Il Pd contro Maragno: no alla cessione della farmacia

13 Marzo 2015

MONTESILVANO. No all’affidamento esterno della farmacia comunale. A ribadirlo a gran voce, nel corso di una conferenza stampa convocata ieri contemporaneamente al consiglio comunale durante il quale...

MONTESILVANO. No all’affidamento esterno della farmacia comunale. A ribadirlo a gran voce, nel corso di una conferenza stampa convocata ieri contemporaneamente al consiglio comunale durante il quale si sarebbe dovuta discutere la proposta, slittata poi alla seduta del prossimo 26 marzo, sono stati la segretaria cittadina del Pd Romina Di Costanzo e i due consiglieri Pietro Gabriele e Feliciano D’Ignazio che hanno accusato l’amministrazione Maragno di essere «troppo frettolosa» e di voler «privilegiare» i privati. «Riscontriamo troppe criticità», hanno spiegato gli esponenti del Pd, «prima fra tutte la mancata valutazione delle alternative, come ad esempio la delocalizzazione della farmacia all’interno o nei pressi del nuovo distretto sanitario». Il Pd cittadino, parlando di «imbarbarimento della gestione della cosa pubblica», e temendo per il personale della farmacia, si è detto pronto a portare la propria battaglia su un tavolo tecnico promosso alla presenza del manager della Asl Claudio D’Amario, del governatore Luciano D’Alfonso e dell’assessore regionale alla Sanità Silvio Paolucci.

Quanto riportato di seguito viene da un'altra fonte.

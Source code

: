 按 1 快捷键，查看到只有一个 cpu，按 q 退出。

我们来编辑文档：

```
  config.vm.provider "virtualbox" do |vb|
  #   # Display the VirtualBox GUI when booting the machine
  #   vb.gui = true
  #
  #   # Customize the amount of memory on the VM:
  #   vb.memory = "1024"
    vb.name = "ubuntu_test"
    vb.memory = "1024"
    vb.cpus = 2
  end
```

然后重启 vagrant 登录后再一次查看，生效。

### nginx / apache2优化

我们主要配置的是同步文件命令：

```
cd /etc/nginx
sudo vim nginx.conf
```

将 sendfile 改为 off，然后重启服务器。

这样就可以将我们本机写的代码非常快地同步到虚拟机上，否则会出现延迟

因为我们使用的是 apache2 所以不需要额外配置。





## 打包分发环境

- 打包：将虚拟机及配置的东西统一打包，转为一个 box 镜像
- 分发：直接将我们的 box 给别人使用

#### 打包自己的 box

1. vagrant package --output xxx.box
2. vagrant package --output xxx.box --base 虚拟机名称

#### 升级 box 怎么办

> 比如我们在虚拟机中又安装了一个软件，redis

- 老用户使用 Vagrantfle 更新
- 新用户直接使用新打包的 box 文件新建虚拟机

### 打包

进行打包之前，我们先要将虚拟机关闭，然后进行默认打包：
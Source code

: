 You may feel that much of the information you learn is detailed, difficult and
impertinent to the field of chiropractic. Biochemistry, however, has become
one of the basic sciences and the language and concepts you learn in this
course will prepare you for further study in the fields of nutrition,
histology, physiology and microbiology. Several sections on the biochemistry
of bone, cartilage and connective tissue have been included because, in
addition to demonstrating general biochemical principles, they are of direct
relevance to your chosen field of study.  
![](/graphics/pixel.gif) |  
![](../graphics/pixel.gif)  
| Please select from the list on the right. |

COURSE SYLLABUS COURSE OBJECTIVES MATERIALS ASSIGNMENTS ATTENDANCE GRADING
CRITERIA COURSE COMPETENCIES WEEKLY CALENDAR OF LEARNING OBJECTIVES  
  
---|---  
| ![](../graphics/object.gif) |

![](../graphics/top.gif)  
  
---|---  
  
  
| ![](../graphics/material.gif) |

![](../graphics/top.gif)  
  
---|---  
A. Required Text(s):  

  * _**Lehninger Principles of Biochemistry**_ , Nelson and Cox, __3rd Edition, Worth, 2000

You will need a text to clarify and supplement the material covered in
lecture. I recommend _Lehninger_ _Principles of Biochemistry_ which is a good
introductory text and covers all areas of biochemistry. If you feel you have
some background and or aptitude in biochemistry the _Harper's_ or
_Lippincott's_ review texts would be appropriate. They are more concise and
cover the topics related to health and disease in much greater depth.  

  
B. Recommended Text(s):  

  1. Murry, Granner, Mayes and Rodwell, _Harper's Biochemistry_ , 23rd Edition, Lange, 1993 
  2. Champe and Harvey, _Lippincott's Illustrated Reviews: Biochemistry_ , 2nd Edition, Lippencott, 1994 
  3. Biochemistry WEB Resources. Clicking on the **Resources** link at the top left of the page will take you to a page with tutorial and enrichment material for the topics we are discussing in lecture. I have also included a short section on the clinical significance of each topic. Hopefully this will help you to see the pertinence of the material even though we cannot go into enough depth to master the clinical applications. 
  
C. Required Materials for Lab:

Immediata la replica del vicesindaco Ottavio De Martinis: «Se essere frettolosi significa non perdere più nemmeno un istante e smetterla di disperdere enormi risorse pubbliche, allora siamo fieri di esserlo, tanto più che la discussione sull’argomento va avanti dai primi giorni di dicembre».

Così come già fatto dal sindaco nel corso dell’assemblea, De Martinis snocciola i dati che parlano di una perdita di quasi 75 mila euro l’anno ed esclude la possibilità di un trasferimento della farmacia nel distretto sanitario i cui spazi saranno gestiti dalla Asl. «Decidere di spostare la farmacia all’interno di quei locali significherebbe togliere spazio a laboratori, diagnostica o ambulatori», aggiunge De martinis secondo il quale «risulta evidente che vi sono interessi a che la farmacia continui a essere in perdita».

Sul tema anche il consigliere di Rievoluzione Anthony Aliano: «L’ennesimo rinvio odierno», commenta, «dimostra come il sindaco sia in balìa dell’incapacità istituzionale del presidente del consiglio e dell’ambiguo atteggiamento di taluni consiglieri di maggioranza più preoccupati di crearsi una posizione di forza da utilizzare per contrattare posizioni a proprio favore che di condividere e supportare l’azione amministrativa di un sindaco sempre più solo». (a.l.)